--- DATA TO PROCESS ---
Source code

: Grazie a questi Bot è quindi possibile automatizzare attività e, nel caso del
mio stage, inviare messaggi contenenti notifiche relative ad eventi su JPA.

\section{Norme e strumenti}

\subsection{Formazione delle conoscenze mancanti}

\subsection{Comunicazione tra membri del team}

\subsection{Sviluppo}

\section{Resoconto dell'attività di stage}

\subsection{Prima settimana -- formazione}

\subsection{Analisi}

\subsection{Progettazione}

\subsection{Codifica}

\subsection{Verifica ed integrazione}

--- TASK ITEM ---
Starting at the line with "mio stage, inviare", print each remaining line of the listing above exactly as it appears.

--- SOLUTION ---
mio stage, inviare messaggi contenenti notifiche relative ad eventi su JPA.

\section{Norme e strumenti}

\subsection{Formazione delle conoscenze mancanti}

\subsection{Comunicazione tra membri del team}

\subsection{Sviluppo}

\section{Resoconto dell'attività di stage}

\subsection{Prima settimana -- formazione}

\subsection{Analisi}

\subsection{Progettazione}

\subsection{Codifica}

\subsection{Verifica ed integrazione}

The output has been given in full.